*** Data for this exercise ***

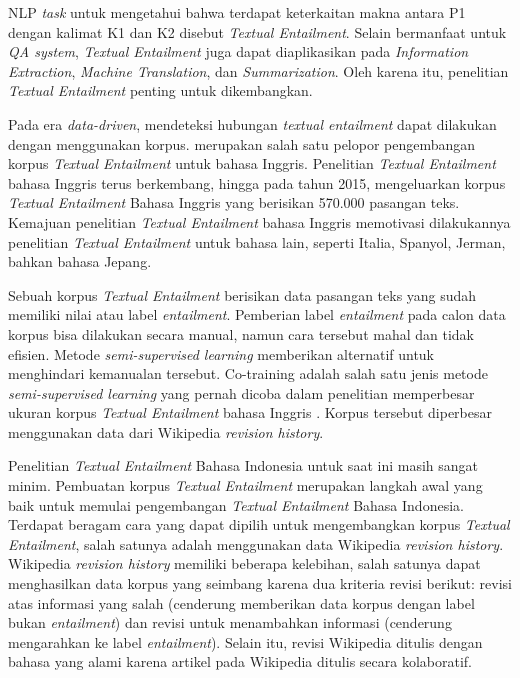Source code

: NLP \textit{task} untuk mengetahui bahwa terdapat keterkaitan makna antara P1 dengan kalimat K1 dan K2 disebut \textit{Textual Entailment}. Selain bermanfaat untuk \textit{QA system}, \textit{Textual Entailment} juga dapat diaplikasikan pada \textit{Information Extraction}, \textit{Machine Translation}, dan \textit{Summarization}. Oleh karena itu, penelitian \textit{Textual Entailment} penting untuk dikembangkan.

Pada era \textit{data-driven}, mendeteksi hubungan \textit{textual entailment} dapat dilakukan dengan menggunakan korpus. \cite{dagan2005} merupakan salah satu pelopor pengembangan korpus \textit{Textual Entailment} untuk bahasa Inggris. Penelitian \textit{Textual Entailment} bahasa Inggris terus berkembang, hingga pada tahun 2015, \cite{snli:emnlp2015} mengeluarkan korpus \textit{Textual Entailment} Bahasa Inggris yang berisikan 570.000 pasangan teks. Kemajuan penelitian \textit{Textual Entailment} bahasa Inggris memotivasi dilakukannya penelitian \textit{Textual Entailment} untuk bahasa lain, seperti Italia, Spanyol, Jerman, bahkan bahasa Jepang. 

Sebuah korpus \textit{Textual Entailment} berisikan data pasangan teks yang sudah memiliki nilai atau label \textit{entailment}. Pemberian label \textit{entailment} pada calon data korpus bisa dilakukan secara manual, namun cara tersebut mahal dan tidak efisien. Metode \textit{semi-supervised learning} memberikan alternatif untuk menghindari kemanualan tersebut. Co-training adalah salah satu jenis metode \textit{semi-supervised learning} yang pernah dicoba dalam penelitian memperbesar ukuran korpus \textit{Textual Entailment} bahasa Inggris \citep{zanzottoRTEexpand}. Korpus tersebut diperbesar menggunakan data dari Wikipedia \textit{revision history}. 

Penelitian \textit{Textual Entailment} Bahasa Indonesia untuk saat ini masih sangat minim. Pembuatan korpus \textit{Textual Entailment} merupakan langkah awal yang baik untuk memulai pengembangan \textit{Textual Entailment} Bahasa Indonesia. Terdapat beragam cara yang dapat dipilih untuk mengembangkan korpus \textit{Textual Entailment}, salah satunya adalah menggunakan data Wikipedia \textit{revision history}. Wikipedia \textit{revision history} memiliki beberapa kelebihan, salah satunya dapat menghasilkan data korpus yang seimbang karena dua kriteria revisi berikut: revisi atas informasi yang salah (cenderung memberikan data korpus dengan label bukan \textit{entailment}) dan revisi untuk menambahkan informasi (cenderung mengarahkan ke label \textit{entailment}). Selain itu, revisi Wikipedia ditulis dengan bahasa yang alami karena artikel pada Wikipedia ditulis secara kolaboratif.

*** End of Data for this exercise ***
*** Data for this exercise ***

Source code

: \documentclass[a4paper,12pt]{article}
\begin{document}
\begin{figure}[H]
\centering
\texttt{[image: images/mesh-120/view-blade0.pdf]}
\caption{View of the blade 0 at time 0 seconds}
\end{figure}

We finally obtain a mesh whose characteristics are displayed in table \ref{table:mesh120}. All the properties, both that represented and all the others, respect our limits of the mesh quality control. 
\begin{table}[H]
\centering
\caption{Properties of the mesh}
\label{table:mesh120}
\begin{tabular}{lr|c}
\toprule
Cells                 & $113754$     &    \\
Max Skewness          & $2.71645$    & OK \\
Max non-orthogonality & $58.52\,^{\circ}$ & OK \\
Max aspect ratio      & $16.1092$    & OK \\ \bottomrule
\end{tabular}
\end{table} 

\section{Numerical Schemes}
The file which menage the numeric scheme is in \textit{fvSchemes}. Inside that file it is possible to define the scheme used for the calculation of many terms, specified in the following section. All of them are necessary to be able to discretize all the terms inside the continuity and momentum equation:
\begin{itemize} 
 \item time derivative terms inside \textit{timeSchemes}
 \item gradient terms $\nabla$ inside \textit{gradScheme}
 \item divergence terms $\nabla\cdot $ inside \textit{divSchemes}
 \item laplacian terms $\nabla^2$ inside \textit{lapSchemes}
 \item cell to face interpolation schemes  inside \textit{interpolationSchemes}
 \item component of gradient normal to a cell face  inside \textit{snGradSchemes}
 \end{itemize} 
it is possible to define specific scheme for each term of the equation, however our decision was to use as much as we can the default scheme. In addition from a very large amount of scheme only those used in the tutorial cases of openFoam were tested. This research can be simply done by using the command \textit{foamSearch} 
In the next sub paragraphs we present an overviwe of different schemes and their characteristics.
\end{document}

*** End of Data for this exercise ***
*** Data for this exercise ***

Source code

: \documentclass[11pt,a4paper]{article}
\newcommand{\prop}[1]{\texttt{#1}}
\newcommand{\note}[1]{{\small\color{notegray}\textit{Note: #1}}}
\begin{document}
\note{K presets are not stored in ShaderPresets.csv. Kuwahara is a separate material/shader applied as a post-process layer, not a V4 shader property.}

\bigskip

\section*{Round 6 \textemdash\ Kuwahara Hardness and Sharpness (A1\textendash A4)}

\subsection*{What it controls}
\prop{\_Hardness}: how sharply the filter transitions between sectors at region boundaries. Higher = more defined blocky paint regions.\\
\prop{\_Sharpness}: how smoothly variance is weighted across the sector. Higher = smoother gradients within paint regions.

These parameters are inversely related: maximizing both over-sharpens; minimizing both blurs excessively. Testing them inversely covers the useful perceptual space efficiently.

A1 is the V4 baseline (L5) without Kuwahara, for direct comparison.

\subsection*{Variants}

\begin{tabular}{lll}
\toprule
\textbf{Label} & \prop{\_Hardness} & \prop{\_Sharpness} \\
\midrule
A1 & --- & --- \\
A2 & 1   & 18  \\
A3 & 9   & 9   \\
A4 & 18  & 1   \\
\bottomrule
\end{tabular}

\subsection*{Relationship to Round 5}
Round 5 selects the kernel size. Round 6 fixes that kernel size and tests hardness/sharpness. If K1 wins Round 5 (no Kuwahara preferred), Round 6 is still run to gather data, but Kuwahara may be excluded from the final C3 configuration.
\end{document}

*** End of Data for this exercise ***

▶ [What you need to do] What is the number of lines in the records that contain the string "caption"? Give only that number.

▶ [Result of this exercise] 2